9.3 What is the Tidyverse?

The tidyverse is a collection of R packages designed specifically for data science. It’s built around a consistent philosophy: make data manipulation, exploration, and visualization easier and more intuitive. The tidyverse provides a powerful set of tools that allow you to work with data in a way that is organized, consistent, and—most importantly—efficient.

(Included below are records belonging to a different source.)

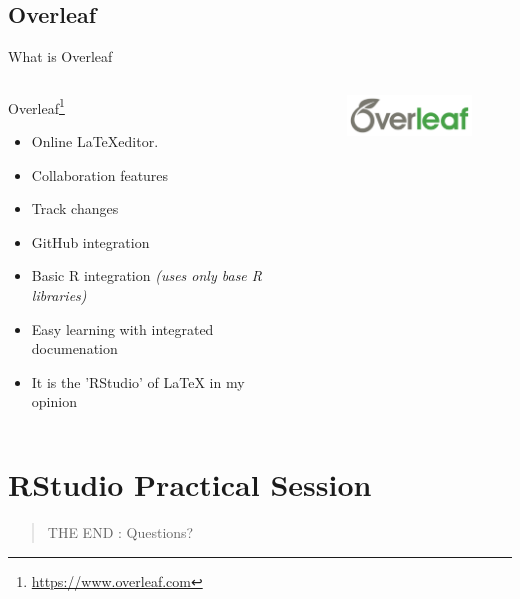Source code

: \documentclass[fleqn]{beamer}\usepackage[]{graphicx}\usepackage[]{color}
\begin{document}
\subsection{Overleaf}
\begin{frame}{What is Overleaf}
\begin{columns}[T] %
\begin{column}{.48\textwidth}
Overleaf\footnote{\href{https://www.overleaf.com/edu/nottingham}{https://www.overleaf.com}}
\begin{itemize}
  \item Online \LaTeX editor.
  \item Collaboration features
  \item Track changes
  \item GitHub integration
  \item Basic R integration \textit{(uses only base R libraries)}
  \item Easy learning with integrated documenation
  \item It is the 'RStudio' of \LaTeX{} in my opinion
\end{itemize}
\end{column}%
\hfill%
\begin{column}{.48\textwidth}
\begin{figure}[htp]
    \centering
    \includegraphics[width=4cm]{images/overleaf_wide_colour_light_bg}
\end{figure}
\end{column}%
\end{columns}
\end{frame}

\section{RStudio Practical Session}
\begin{frame}
\centering
\begin{quote}
THE END : Questions?
\end{quote}

\end{frame}
\end{document}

At the heart of the tidyverse are packages like:

dplyr: For data manipulation (e.g., filtering, selecting, mutating, summarizing data).
tidyr: For reshaping and tidying data (e.g., pivoting data from wide to long format).
ggplot2: For creating elegant, layered visualizations.
readr: For reading data into R from files like CSVs, Excel, or other formats.
purrr: For working with lists and functional programming techniques.
stringr: For working with and manipulating strings.
forcats: For handling categorical data.

9.3.1 Hands-On Preview of the Tidyverse

To give you a quick glimpse of how the tidyverse works, let’s look at some examples that preview how these tools can be applied. Don’t worry about understanding the fully yet. We will work through them carefully in the chapters that follow.

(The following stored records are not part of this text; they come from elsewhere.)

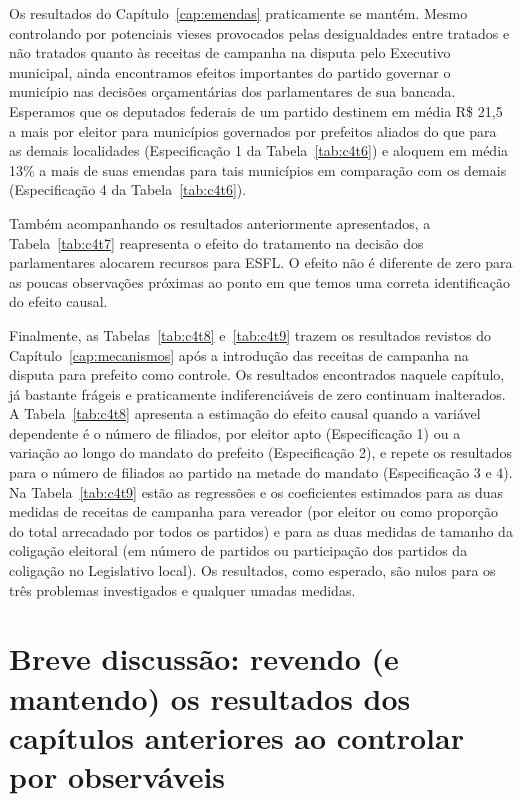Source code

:


Os resultados do Capítulo~\ref{cap:emendas} praticamente se mantém. Mesmo controlando por potenciais vieses provocados pelas desigualdades entre tratados e não tratados quanto às receitas de campanha na disputa pelo Executivo municipal, ainda encontramos efeitos importantes do partido governar o município nas decisões orçamentárias dos parlamentares de sua bancada. Esperamos que os deputados federais de um partido destinem em média R\$ 21,5 a mais por eleitor para municípios governados por prefeitos aliados do que para as demais localidades (Especificação 1 da Tabela~\ref{tab:c4t6}) e aloquem em média 13\% a mais de suas emendas para tais municípios em comparação com os demais (Especificação 4 da Tabela~\ref{tab:c4t6}).

Também acompanhando os resultados anteriormente apresentados, a Tabela~\ref{tab:c4t7} reapresenta o efeito do tratamento na decisão dos parlamentares alocarem recursos para ESFL. O efeito não é diferente de zero para as poucas observações próximas ao ponto em que temos uma correta identificação do efeito causal.

Finalmente, as Tabelas~\ref{tab:c4t8} e~\ref{tab:c4t9} trazem os resultados revistos do Capítulo~\ref{cap:mecanismos} após a introdução das receitas de campanha na disputa para prefeito como controle. Os resultados encontrados naquele capítulo, já bastante frágeis e praticamente indiferenciáveis de zero continuam inalterados. A Tabela~\ref{tab:c4t8} apresenta a estimação do efeito causal quando a variável dependente é o número de filiados, por eleitor apto (Especificação 1) ou a variação ao longo do mandato do prefeito (Especificação 2), e repete os resultados para o número de filiados ao partido na metade do mandato (Especificação 3 e 4). Na Tabela~\ref{tab:c4t9} estão as regressões e os coeficientes estimados para as duas medidas de receitas de campanha para vereador (por eleitor ou como proporção do total arrecadado por todos os partidos) e para as duas medidas de tamanho da coligação eleitoral (em número de partidos ou participação dos partidos da coligação no Legislativo local). Os resultados, como esperado, são nulos para os três problemas investigados e qualquer umadas medidas.




\section{Breve discussão: revendo (e mantendo) os resultados dos capítulos anteriores ao controlar por observáveis}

9.3.1.1 Example 1: Basic Data Manipulation with `dplyr`

Let’s start with a simple example of filtering and summarizing data using dplyr. Suppose you have a dataset of sales transactions and you want to calculate the total revenue for each product category.

## Load tidyverse
library(tidyverse)

## Example data: sales data with product categories and prices
sales_data <- tibble(
  category = c("A", "B", "A", "C", "B", "A"),
  price = c(100, 200, 150, 300, 120, 90)
)

## Summarize total revenue per category
sales_data %>%
  group_by(category) %>%
  summarize(total_revenue = sum(price))

# A tibble: 3 × 2
  category total_revenue
  <chr>            <dbl>
1 A                  340
2 B                  320
3 C                  300

This code shows how you can quickly group data by category and calculate total revenue for each one—making it easy to uncover key insights with minimal code.

9.3.1.2 Example 2: Reshaping Data with `tidyr`

Next, let’s look at reshaping data with tidyr. Suppose you have a dataset in wide format (one row per category with multiple columns for different metrics) and you want to pivot it to long format for easier analysis.

## Example wide data
wide_data <- tibble(
  category = c("A", "B", "C"),
  Q1_sales = c(100, 150, 200),
  Q2_sales = c(110, 160, 210)
)

## Pivot to long format
long_data <- wide_data %>%
  pivot_longer(cols = starts_with("Q"), names_to = "quarter", values_to = "sales")

long_data

# A tibble: 6 × 3
  category quarter  sales
  <chr>    <chr>    <dbl>
1 A        Q1_sales   100
2 A        Q2_sales   110
3 B        Q1_sales   150
4 B        Q2_sales   160
5 C        Q1_sales   200
6 C        Q2_sales   210

This example demonstrates how easily tidyr can reshape data, making it ready for analysis or visualization.

9.3.1.3 Example 3: Visualization with `ggplot2`

Finally, let’s take a peek at how ggplot2 can help you create beautiful visualizations. Suppose you want to visualize the sales data from earlier.

## Example long data
long_data <- tibble(
  category = c("A", "A", "B", "B", "C", "C"),
  quarter = c("Q1", "Q2", "Q1", "Q2", "Q1", "Q2"),
  sales = c(100, 140, 150, 170, 200, 210)
)

## Visualizing sales data using ggplot2
ggplot(long_data, aes(x = quarter, y = sales, group = category, color = category)) +
  geom_line() +
  geom_point() +
  labs(title = "Sales by Quarter and Category", x = "Quarter", y = "Sales") +
  theme_minimal()

With just a few lines of code, you can generate a clean, professional-looking plot that helps you communicate your findings.

9.4 What to Expect in the Coming Chapters

In the upcoming chapters, we will explore each of these tools in depth. You’ll learn how to:

Import data from various sources.
Inspect data for missing values and outliers.
Transform data to be tidy and ready for analysis.
Manipulate rows, columns, and summarize data using tidyverse functions.
Visualize data effectively to communicate your insights.

The tidyverse provides an intuitive, powerful framework that makes all of this possible. By the end of these chapters, you’ll be comfortable using the tidyverse to wrangle your data and extract valuable insights from it.